Feststellung: Ich habe keinen glaubwürdigen, zitierbaren Primärbericht gefunden, der belegt, dass Nägel in Holzwänden durch HF‑Felder (z. B. 20 MHz) tatsächlich rot/weiß glühten.
Was belegt ist: In Senderanlagen wurden beobachtet: handgehaltene Leuchtstoffröhren, die ohne Netzanschluss leuchten; schmerzhafte HF‑Verbrennungen; sowie Korona‑ und Lichtbogenerscheinungen an metallischen Spitzen. Diese Effekte sind technisch gut dokumentiert und plausibel.
Physikalische Schlussfolgerung: Thermisches Glühen eines kräftigen Nagels erfordert Dutzende Watt, die unter realistischen Kopplungsbedingungen nicht in ein einzelnes Stück Metall in einer Holzwand eingekoppelt werden. Korona/Funken erklären dagegen leicht die volkstümlichen Geschichten.

Die Behauptung kurz in Worten

In Jakobs Geschichte heißt es ab Seite 4 sinngemäß: Bei 20 Millionen Schwingungen pro Sekunde (Sendefrequenz 20 MHz) begannen Nägel in der Holzkonstruktion der Senderbaracke zu glühen. Das klingt dramatisch — aber physikalisch werden zwei unterschiedliche Mechanismen vermischt:

1. Magnetische Ummagnetisierung (die Jakob behauptet) — das ist bei HF nicht der Grund.
2. Erwärmung durch induzierte Ströme / Funken / Korona — das ist der relevante Mechanismus, aber in der Praxis reicht dies nicht, um kräftige Nägel zum Glühen zu bringen.
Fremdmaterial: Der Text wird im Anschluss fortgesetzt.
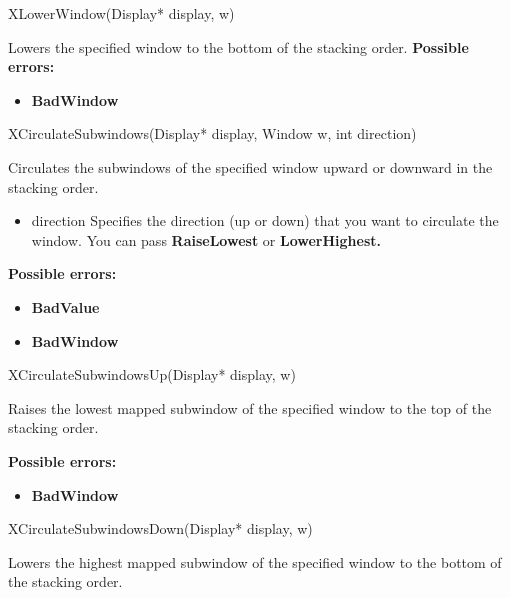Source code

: \documentclass{report}
\begin{document}
\begin{itemize}
            \begin{cppcode}
                XLowerWindow(Display* display, w)
            \end{cppcode}
            \bigbreak \noindent
            Lowers the specified window to the bottom of the stacking order.
            \bigbreak \noindent
            \textbf{Possible errors:}
            \begin{itemize}
                \item \textbf{BadWindow}
            \end{itemize}

            \begin{cppcode}
                XCirculateSubwindows(Display* display, Window w, int direction)
            \end{cppcode}
            \bigbreak \noindent
            Circulates the subwindows of the specified window upward or downward in the stacking order.

            \begin{itemize}
                \item direction Specifies the direction (up or down) that you want to circulate the window. You can pass \textbf{RaiseLowest} or \textbf{LowerHighest.}
            \end{itemize}

            \bigbreak \noindent
            \textbf{Possible errors:}
            \begin{itemize}
                \item \textbf{BadValue}
                \item \textbf{BadWindow}
            \end{itemize}

            \begin{cppcode}
                XCirculateSubwindowsUp(Display* display, w)
            \end{cppcode}
            \bigbreak \noindent
            Raises the lowest mapped subwindow of the specified window to the top of the stacking order.

            \bigbreak \noindent
            \textbf{Possible errors:}
            \begin{itemize}
                \item \textbf{BadWindow}
            \end{itemize}

            \begin{cppcode}
                XCirculateSubwindowsDown(Display* display, w)
            \end{cppcode}
            \bigbreak \noindent
            Lowers the highest mapped subwindow of the specified window to the bottom of the stacking order.


\end{itemize}
\end{document}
Herleitung: wieviel Energie wird tatsächlich benötigt?

Wir nehmen einen typischen kräftigen Weicheisen‑Nagel, wie er damals üblich war:

* Länge = 8 cm
* Durchmesser = 5 mm
* Masse ≈ 0,012 kg (≈ 12 g)
* Spezifische Wärmekapazität c ≈ 450 J/(kg × K)
* Von Raumtemperatur bis Weißglut ≈ ΔT = 580 K (20 °C → 600 °C)

Energie zum Aufheizen
E\_auf = m × c × ΔT = 0,012 × 450 × 580 ≈ 3 132 J ≈ 3,1 kJ

Stationäre Leistung zum Halten der Weißglut: (Abstrahlung + Konvektion + Wärmeleitung ins Holz) liegt realistisch in der Größenordnung ≈ 30–50 W (Abschätzung, abhängig von Oberfläche/Emissivität und Luftbewegung).
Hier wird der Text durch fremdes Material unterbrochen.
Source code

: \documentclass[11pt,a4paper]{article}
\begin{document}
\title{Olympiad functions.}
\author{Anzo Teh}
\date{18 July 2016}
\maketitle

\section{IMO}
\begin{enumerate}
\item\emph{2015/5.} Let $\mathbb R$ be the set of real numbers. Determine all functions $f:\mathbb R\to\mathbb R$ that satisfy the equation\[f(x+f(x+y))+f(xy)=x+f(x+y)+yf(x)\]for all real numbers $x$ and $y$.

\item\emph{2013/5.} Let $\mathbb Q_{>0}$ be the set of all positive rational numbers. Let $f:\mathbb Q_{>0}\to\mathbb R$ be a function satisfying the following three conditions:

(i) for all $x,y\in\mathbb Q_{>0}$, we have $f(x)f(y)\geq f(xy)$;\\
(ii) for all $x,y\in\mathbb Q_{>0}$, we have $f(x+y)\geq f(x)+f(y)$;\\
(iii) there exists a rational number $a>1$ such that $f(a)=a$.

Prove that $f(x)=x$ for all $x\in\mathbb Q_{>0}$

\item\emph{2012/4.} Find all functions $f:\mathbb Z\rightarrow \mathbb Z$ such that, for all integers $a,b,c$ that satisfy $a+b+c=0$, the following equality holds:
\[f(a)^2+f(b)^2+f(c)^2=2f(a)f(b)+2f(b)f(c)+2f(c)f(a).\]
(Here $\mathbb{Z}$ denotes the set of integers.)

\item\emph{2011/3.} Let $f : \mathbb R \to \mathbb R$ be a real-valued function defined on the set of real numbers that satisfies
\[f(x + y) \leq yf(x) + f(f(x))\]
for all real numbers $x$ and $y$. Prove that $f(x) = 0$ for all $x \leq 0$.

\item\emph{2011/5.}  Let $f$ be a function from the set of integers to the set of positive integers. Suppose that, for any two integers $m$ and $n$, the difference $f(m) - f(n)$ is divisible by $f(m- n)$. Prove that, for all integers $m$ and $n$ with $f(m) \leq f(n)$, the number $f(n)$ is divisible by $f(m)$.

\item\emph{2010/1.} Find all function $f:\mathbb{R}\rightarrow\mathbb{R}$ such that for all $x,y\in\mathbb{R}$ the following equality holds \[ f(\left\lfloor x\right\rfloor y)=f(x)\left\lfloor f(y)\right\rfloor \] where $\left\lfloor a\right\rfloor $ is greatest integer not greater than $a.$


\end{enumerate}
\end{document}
Kurz: Um den Nagel dauerhaft glühend zu halten, müssen etwa 30–50 W Leistung kontinuierlich im Nagel dissipiert werden.

Was liefert ein Sender? — historische Referenz: 1939er Sender ≈ 25 kW

Der Kurzwellensender von Schwarzenburg hatte um 1939 eine Ausgangsleistung von 25 kW bei 20 MHz Trägerfrequenz. Entscheidend ist: wie viel dieser Leistung landet tatsächlich im Nagel?
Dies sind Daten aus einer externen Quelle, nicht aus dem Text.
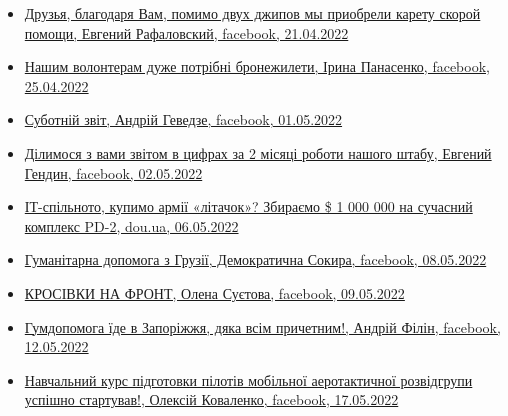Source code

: \begin{itemize}
\item \hyperlink{21_04_2022.fb.rafalovskij_evgenij.kiev.1.kareta_skoroj_pomoschi}{%
Друзья, благодаря Вам, помимо двух джипов мы приобрели карету скорой помощи, Евгений Рафаловский, facebook, %
21.04.2022%
}

\item \hyperlink{25_04_2022.fb.panasenko_iryna.harkiv.1.volontery_broniki}{%
Нашим волонтерам дуже потрібні бронежилети, Ірина Панасенко, facebook, 25.04.2022%
}

\item \hyperlink{01_05_2022.fb.gevedze_andrij.kiev.1.subotnij_zvit}{%
Суботній звіт, Андрій Геведзе, facebook, 01.05.2022%
}

\item \hyperlink{02_05_2022.fb.gendin_evgenij.dnepropetrovsk.1.zvit}{%
Ділимося з вами звітом в цифрах за 2 місяці роботи нашого штабу, Евгений Гендин, facebook, 02.05.2022%
}

\item \hyperlink{06_05_2022.stz.pc.ua.dou.1.litachok}{%
ІТ-спільното, купимо армії «літачок»? Збираємо \$ 1 000 000 на сучасний комплекс PD-2, dou.ua, 06.05.2022%
}

\item \hyperlink{08_05_2022.fb.demsokyra.1.gumdopomoga_gruzia}{%
Гуманітарна допомога з Грузії, Демократична Сокира, facebook, 08.05.2022
}

\item \hyperlink{09_05_2022.fb.suetova_olena.kiev.1.krosivky_na_front}{%
КРОСІВКИ НА ФРОНТ, Олена Суєтова, facebook, 09.05.2022%
}

\item \hyperlink{12_05_2022.fb.filin_andrej.kiev.1.gumdopomoga}{%
Гумдопомога їде в Запоріжжя, дяка всім причетним!, Андрій Філін, facebook, 12.05.2022%
}

\item \hyperlink{17_05_2022.fb.kovalenko_oleksij.kiev.1.kurs_piloty}{%
Навчальний курс підготовки пілотів мобільної аеротактичної розвідгрупи успішно стартував!, Олексій Коваленко, %
facebook, 17.05.2022%
}

\end{itemize} %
Nagel in Holzwand, einige Meter von Antenne entfernt → extrem ineffiziente Kopplung.
► Typische Kopplungswirkungsgrade für so ein kleines, unbeabsichtigtes "Antennenelement" sind sehr klein: η ≈ 10⁻⁶ bis 10⁻⁵ (grobe, konservative Abschätzung).

Eingekoppelte Leistung

P\_Nagel ≈ P\_tx × η ≈ 25'000 × (10⁻⁶ … 10⁻⁵) ≈ 0,025 … 0,25 W — bei optimistischerer Lesart bis 0,25 bis 2,5 W. Realistisch ist < 1 W.

Das ist meilenweit unter den 30–50 W, die nötig wären, um Weißglut zu bewirken und zu halten.

Schluss: Ein historischer 25‑kW‑Sender kann in einem Nagel besagter Größe unter normalen Umständen keine thermische Weißglut erzeugen.

Warum erzählen Menschen trotzdem von "glühenden Nägeln"?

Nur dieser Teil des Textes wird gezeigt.